Ritika SamantRitika Samant, a medical student at the Heersink School of Medicine, has been awarded the 2025 Sara Crews Finley, M.D., Endowed Leadership Scholarship.
This scholarship is a prestigious, full-tuition award honoring a rising third-year student who exemplifies academic excellence, integrity, leadership, and service, qualities that define Finley’s legacy. Samant ranks in the top 25 percent of her class and enters her clinical years with both distinction and purpose.
Samant graduated summa cum laude with a degree in neuroscience and earned her Master of Public Health from the University of Alabama at Birmingham (UAB). She is the only student ever to receive the University President’s Award for Excellence in Support of UAB and Shared Governance, a testament to her exceptional dedication and influence.
Her journey to medicine is rooted in community service, advocacy, and an unwavering commitment to equity. A 3rd degree black belt and former taekwondo trainee, she lives by the principles of courtesy, integrity, perseverance, and indomitable spirit. From serving as the Undergraduate Student Government Association’s president in college to leading student-run outreach organizations, Samant has transformed her passion for service into tangible impact.

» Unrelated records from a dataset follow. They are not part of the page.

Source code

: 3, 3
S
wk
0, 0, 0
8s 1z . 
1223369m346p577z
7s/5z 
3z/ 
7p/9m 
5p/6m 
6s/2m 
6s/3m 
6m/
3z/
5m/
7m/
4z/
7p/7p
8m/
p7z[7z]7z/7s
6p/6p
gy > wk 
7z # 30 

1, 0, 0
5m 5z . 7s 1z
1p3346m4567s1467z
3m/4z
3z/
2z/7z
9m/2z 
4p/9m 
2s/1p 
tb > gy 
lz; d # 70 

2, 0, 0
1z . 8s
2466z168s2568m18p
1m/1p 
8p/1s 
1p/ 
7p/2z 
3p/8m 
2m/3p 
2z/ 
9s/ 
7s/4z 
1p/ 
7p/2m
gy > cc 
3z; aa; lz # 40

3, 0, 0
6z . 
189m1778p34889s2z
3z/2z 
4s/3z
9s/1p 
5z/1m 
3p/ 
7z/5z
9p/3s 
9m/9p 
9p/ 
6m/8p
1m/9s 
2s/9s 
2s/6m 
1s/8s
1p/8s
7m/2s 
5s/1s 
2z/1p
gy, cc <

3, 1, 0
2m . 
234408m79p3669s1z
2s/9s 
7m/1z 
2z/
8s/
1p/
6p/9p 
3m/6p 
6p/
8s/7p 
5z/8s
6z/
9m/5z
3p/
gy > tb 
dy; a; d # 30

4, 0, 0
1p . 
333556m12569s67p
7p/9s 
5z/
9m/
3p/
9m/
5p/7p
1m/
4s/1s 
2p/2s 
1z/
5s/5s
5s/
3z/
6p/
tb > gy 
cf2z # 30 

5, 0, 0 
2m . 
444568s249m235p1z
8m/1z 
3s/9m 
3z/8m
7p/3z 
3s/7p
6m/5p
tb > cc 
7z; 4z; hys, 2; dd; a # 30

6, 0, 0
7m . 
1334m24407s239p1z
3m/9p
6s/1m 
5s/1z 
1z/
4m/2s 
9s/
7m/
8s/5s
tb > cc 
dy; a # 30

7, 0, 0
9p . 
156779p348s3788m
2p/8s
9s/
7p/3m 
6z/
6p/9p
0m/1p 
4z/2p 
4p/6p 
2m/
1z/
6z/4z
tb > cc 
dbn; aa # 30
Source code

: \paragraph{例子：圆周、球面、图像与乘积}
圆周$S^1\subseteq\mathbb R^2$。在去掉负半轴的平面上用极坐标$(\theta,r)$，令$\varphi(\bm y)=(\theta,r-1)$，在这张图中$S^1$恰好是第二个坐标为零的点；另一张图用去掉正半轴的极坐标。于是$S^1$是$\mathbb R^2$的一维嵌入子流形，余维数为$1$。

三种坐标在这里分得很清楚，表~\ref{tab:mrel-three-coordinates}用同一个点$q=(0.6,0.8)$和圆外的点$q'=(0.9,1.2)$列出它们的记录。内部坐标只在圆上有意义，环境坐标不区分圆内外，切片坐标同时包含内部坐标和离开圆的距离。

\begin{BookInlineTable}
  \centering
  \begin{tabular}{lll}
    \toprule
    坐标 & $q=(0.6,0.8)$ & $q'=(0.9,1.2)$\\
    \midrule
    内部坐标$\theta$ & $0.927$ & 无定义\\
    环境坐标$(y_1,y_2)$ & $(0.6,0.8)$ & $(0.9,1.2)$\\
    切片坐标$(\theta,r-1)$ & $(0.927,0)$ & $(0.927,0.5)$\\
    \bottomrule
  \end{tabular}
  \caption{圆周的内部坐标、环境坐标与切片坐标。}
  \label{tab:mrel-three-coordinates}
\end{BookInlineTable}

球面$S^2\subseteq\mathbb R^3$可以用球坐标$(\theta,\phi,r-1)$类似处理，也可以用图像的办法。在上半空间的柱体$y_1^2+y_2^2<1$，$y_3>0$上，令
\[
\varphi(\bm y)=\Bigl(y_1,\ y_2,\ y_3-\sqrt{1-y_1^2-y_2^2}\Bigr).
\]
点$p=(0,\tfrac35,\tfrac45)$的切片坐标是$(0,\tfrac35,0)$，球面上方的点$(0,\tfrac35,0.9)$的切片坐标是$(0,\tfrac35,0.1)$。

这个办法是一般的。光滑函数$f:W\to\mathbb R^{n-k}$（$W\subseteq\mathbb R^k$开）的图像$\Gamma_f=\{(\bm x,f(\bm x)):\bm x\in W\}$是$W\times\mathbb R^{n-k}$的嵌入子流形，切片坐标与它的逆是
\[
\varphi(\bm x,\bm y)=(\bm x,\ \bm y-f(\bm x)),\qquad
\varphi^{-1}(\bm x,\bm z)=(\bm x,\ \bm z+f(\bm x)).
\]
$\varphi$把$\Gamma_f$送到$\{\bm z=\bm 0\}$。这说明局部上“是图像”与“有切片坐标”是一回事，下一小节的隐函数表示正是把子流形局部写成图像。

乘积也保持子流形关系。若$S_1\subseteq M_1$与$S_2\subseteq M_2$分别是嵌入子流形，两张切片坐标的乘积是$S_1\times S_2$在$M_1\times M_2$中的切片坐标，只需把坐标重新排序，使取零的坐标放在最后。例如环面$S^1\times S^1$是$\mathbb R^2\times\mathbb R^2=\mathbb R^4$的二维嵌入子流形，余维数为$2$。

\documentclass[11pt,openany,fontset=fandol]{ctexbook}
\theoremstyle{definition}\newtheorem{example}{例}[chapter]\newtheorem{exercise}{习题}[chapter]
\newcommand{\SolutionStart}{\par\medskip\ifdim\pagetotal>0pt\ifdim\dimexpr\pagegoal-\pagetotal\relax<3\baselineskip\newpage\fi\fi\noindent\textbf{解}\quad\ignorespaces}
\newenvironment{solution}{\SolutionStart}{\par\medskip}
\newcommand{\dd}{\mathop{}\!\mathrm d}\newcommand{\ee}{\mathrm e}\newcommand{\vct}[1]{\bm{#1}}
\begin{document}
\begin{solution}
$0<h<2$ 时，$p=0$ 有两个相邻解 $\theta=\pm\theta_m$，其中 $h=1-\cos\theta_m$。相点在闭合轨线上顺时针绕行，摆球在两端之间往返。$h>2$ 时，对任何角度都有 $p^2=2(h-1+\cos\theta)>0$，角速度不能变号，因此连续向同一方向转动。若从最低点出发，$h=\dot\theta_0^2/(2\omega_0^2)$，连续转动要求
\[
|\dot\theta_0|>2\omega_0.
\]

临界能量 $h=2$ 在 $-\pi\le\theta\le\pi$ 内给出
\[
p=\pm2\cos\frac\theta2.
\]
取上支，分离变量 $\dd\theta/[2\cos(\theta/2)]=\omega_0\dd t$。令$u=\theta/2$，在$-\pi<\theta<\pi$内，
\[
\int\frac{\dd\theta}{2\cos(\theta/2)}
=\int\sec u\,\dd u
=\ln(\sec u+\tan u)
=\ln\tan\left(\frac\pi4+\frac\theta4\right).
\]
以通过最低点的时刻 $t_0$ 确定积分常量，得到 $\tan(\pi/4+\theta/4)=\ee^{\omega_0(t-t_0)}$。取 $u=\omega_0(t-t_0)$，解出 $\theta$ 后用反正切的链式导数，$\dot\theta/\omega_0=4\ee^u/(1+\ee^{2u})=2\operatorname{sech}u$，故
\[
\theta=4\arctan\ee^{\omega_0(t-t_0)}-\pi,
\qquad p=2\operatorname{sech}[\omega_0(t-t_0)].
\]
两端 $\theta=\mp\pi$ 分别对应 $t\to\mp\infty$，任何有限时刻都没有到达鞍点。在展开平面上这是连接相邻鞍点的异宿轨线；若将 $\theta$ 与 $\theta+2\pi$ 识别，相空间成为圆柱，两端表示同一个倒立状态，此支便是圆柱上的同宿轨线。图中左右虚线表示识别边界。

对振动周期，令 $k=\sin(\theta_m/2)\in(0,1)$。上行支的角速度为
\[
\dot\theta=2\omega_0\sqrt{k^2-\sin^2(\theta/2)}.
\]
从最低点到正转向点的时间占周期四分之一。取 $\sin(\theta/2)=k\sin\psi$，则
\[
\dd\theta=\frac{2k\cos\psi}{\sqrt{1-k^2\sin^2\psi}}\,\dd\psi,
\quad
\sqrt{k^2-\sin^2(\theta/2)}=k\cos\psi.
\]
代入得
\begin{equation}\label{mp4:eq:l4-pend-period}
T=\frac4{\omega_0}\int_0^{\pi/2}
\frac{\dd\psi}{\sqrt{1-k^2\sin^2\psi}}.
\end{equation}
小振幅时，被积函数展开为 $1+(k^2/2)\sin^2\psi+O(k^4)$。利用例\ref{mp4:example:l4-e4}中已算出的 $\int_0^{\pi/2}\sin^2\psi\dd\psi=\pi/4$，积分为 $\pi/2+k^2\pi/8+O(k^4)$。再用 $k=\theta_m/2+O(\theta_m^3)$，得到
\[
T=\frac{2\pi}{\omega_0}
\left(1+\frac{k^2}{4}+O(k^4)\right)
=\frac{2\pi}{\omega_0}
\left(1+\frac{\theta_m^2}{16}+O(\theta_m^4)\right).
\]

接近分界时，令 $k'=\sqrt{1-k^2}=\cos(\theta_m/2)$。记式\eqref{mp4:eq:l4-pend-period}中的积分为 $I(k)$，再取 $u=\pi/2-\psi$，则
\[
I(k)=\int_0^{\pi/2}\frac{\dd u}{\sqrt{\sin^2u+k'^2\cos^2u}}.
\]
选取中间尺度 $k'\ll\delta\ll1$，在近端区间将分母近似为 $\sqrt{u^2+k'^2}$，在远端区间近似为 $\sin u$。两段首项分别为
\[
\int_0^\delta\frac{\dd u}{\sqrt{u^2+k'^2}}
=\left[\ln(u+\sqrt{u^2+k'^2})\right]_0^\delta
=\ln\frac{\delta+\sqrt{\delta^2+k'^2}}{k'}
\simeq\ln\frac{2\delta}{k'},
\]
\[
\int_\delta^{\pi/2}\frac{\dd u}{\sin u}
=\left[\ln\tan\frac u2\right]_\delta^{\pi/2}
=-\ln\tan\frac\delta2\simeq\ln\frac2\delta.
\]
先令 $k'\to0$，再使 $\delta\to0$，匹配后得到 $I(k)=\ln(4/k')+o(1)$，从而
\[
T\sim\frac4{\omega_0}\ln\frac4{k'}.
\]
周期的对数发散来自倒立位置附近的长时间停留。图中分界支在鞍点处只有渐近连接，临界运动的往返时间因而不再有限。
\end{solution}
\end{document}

“She is an instigator who finds or creates innovative ways to engage, whether as an advocate for health equity and wellness, a filmmaker, a medical researcher, an arts education ambassador, a volunteer reader to young students, or an accomplished taekwondo practitioner and instructor,” said Sara J. Finley, daughter of Sara Crews Finley, M.D. “We are proud to welcome Ritika to the community of Sara C. Finley, M.D. Leadership Scholars.”
Her leadership shines in roles such as president of Cooking with the Community, a student-led community service organization, as an Equal Access Birmingham officer, and as a peer tutor for Heersink’s Medical Student Services Office. She also serves on the Continuous Quality Improvement committee, helping shape curriculum development. In her undergraduate studies, she was a Health Policy Ambassador, UAB Ambassador, and president of Active Minds at UAB, where she championed wellness, inclusion, and policy reform.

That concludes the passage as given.